Every line of the entries below that includes "article" belongs in the answer, copied as written.

····················

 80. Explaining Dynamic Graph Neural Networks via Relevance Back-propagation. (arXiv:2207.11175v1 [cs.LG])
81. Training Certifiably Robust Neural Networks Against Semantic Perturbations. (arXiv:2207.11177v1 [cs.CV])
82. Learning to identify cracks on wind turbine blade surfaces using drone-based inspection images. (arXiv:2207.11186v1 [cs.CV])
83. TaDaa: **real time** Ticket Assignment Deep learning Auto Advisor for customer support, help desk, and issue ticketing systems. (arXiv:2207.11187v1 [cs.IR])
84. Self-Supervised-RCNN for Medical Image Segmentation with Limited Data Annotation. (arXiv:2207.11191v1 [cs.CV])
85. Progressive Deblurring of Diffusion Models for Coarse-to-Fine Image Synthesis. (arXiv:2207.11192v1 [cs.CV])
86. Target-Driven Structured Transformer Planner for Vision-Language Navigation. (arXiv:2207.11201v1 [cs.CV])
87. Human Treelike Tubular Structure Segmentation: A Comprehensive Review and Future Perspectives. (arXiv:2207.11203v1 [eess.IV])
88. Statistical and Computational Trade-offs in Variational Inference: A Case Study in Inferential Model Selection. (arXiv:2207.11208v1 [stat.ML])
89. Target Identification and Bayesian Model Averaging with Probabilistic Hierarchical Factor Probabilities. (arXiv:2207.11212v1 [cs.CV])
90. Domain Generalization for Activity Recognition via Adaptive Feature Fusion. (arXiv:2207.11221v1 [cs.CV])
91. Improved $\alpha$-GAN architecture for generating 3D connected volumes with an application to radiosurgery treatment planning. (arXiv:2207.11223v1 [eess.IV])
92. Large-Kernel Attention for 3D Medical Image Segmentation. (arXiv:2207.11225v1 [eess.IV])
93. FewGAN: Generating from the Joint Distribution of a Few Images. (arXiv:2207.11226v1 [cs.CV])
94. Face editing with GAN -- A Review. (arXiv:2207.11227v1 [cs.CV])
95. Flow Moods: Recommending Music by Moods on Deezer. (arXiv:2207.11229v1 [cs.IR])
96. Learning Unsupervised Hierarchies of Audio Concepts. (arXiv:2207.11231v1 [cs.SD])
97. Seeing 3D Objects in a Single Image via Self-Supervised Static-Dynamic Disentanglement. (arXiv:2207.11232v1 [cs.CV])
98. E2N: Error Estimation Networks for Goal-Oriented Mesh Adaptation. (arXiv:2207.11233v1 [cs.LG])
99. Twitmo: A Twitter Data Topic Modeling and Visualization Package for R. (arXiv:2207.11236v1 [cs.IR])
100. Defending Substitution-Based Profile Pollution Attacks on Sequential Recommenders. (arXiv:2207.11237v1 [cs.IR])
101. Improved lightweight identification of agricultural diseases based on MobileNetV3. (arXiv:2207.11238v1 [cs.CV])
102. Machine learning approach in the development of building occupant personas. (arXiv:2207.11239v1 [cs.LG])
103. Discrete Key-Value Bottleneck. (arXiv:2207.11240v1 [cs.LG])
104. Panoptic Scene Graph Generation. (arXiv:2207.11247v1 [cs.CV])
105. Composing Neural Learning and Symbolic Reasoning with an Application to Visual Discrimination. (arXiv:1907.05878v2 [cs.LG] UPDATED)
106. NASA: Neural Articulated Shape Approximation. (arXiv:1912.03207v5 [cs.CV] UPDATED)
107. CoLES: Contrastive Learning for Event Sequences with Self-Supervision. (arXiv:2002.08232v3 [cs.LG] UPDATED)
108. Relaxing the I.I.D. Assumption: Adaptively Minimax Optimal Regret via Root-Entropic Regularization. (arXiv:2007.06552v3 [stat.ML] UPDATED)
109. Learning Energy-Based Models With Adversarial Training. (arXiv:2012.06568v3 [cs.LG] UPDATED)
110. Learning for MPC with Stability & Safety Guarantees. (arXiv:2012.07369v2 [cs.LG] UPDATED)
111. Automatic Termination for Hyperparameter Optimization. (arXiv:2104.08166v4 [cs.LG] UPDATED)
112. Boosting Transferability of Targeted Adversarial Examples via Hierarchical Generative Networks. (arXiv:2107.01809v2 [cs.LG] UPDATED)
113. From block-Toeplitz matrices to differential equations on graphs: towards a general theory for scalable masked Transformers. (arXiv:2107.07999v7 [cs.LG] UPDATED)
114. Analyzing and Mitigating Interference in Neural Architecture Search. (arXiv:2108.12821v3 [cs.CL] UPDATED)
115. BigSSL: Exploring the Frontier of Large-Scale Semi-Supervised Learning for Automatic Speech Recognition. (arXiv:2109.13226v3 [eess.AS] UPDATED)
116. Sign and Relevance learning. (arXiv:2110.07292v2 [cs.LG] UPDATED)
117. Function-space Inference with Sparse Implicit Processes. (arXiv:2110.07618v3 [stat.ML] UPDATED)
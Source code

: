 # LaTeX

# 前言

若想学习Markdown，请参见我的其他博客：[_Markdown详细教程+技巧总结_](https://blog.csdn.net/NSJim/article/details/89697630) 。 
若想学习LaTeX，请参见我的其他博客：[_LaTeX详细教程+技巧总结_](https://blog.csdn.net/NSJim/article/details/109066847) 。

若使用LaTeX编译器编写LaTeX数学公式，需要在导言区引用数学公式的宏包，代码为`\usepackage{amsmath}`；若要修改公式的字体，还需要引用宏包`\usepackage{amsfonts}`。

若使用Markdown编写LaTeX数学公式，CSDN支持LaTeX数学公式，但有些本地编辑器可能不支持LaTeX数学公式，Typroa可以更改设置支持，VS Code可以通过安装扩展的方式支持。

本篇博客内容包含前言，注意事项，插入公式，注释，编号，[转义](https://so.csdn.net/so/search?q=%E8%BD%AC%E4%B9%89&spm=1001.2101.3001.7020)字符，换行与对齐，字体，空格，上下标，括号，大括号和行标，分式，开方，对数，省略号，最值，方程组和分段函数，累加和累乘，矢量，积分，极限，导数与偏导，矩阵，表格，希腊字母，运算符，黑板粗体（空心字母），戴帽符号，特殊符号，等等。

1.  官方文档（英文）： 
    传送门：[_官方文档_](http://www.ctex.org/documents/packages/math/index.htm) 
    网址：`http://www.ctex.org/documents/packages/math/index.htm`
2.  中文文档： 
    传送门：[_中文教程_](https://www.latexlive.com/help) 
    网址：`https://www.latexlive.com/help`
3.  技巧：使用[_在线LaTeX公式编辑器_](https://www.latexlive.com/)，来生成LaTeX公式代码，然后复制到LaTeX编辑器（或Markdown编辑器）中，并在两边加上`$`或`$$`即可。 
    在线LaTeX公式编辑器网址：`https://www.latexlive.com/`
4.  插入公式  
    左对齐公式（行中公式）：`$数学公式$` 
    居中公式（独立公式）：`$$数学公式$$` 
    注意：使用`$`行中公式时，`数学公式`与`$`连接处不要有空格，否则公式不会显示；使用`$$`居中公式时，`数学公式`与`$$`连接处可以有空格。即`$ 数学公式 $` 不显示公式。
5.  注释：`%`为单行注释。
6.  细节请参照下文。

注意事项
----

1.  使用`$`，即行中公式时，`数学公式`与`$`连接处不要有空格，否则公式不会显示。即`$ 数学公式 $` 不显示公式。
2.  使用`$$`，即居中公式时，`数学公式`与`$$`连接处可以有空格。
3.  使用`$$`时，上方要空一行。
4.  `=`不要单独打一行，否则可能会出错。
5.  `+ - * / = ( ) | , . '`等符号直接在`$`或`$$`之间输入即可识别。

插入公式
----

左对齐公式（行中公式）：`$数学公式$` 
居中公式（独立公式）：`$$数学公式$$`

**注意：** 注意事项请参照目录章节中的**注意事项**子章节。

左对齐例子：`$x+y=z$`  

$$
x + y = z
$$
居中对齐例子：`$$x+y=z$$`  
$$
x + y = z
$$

····················

*RESPONSE TO THIS EXERCISE:*
若想学习Markdown，请参见我的其他博客：[_Markdown详细教程+技巧总结_](https://blog.csdn.net/NSJim/article/details/89697630) 。 
若想学习LaTeX，请参见我的其他博客：[_LaTeX详细教程+技巧总结_](https://blog.csdn.net/NSJim/article/details/109066847) 。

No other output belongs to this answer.